Where a line in the entries below contains the word "Check", it counts; give the total by itself.

···

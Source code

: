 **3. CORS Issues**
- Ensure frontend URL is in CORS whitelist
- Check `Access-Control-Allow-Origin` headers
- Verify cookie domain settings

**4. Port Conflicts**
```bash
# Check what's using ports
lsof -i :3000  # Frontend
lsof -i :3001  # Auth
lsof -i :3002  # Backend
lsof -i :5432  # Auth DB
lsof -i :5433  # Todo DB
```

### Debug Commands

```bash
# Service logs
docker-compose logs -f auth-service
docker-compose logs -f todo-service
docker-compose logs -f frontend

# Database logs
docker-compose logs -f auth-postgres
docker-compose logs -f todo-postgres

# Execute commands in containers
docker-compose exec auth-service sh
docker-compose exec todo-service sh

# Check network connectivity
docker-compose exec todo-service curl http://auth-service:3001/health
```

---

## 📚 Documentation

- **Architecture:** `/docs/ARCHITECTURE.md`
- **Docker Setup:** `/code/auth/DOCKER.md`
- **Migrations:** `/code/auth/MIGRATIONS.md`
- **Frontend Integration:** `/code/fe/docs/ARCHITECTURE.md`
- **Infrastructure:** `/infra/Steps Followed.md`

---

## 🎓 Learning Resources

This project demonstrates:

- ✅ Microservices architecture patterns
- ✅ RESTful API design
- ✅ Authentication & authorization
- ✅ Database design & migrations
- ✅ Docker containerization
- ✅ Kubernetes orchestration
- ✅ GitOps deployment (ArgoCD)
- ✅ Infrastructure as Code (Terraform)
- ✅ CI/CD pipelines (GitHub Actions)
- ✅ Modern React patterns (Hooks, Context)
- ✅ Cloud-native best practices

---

···

**Response**
3